• Stars
    star
    104
  • Rank 328,713 (Top 7 %)
  • Language
    Java
  • License
    Apache License 2.0
  • Created over 5 years ago
  • Updated about 1 year ago

Reviews

There are no reviews yet. Be the first to send feedback to the community and the maintainers!

Repository Details

Spark source for Flight RPC enabled endpoints

Build Status

This uses the new Source V2 Interface to connect to Apache Arrow Flight endpoints. It is a prototype of what is possible with Arrow Flight.
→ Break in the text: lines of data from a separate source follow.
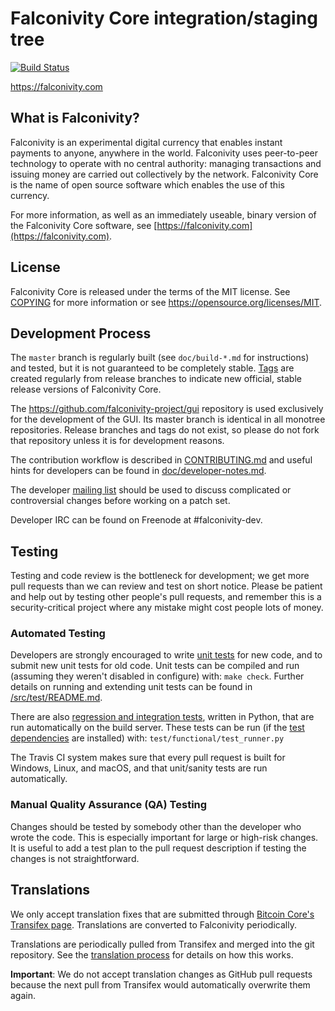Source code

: Falconivity Core integration/staging tree
=====================================

[![Build Status](https://travis-ci.org/falconivity-project/falconivity.svg?branch=master)](https://travis-ci.org/falconivity-project/falconivity)

https://falconivity.com

What is Falconivity?
----------------

Falconivity is an experimental digital currency that enables instant payments to
anyone, anywhere in the world. Falconivity uses peer-to-peer technology to operate
with no central authority: managing transactions and issuing money are carried
out collectively by the network. Falconivity Core is the name of open source
software which enables the use of this currency.

For more information, as well as an immediately useable, binary version of
the Falconivity Core software, see [https://falconivity.com](https://falconivity.com).

License
-------

Falconivity Core is released under the terms of the MIT license. See [COPYING](COPYING) for more
information or see https://opensource.org/licenses/MIT.

Development Process
-------------------

The `master` branch is regularly built (see `doc/build-*.md` for instructions) and tested, but it is not guaranteed to be
completely stable. [Tags](https://github.com/falconivity-project/falconivity/tags) are created
regularly from release branches to indicate new official, stable release versions of Falconivity Core.

The https://github.com/falconivity-project/gui repository is used exclusively for the
development of the GUI. Its master branch is identical in all monotree
repositories. Release branches and tags do not exist, so please do not fork
that repository unless it is for development reasons.

The contribution workflow is described in [CONTRIBUTING.md](CONTRIBUTING.md)
and useful hints for developers can be found in [doc/developer-notes.md](doc/developer-notes.md).

The developer [mailing list](https://groups.google.com/forum/#!forum/falconivity-dev)
should be used to discuss complicated or controversial changes before working
on a patch set.

Developer IRC can be found on Freenode at #falconivity-dev.

Testing
-------

Testing and code review is the bottleneck for development; we get more pull
requests than we can review and test on short notice. Please be patient and help out by testing
other people's pull requests, and remember this is a security-critical project where any mistake might cost people
lots of money.

### Automated Testing

Developers are strongly encouraged to write [unit tests](src/test/README.md) for new code, and to
submit new unit tests for old code. Unit tests can be compiled and run
(assuming they weren't disabled in configure) with: `make check`. Further details on running
and extending unit tests can be found in [/src/test/README.md](/src/test/README.md).

There are also [regression and integration tests](/test), written
in Python, that are run automatically on the build server.
These tests can be run (if the [test dependencies](/test) are installed) with: `test/functional/test_runner.py`

The Travis CI system makes sure that every pull request is built for Windows, Linux, and macOS, and that unit/sanity tests are run automatically.

### Manual Quality Assurance (QA) Testing

Changes should be tested by somebody other than the developer who wrote the
code. This is especially important for large or high-risk changes. It is useful
to add a test plan to the pull request description if testing the changes is
not straightforward.

Translations
------------

We only accept translation fixes that are submitted through [Bitcoin Core's Transifex page](https://www.transifex.com/projects/p/bitcoin/).
Translations are converted to Falconivity periodically.

Translations are periodically pulled from Transifex and merged into the git repository. See the
[translation process](doc/translation_process.md) for details on how this works.

**Important**: We do not accept translation changes as GitHub pull requests because the next
pull from Transifex would automatically overwrite them again.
The prototype has achieved 50x speed up compared to serial jdbc driver and scales with the number of Flight endpoints/spark executors being run in parallel.

It currently supports:

  • Columnar Batch reading
  • Reading in parallel many flight endpoints as Spark partitions
  • filter and project pushdown

It currently lacks:

  • support for all Spark/Arrow data types and filters
  • write interface to use DoPut to write Spark dataframes back to an Arrow Flight endpoint
  • leverage the transactional capabilities of the Spark Source V2 interface
  • publish benchmark test

Usage

You can choose to build the JAR locally, or use one of the archived JAR artifacts built from a Github Actions workflow run.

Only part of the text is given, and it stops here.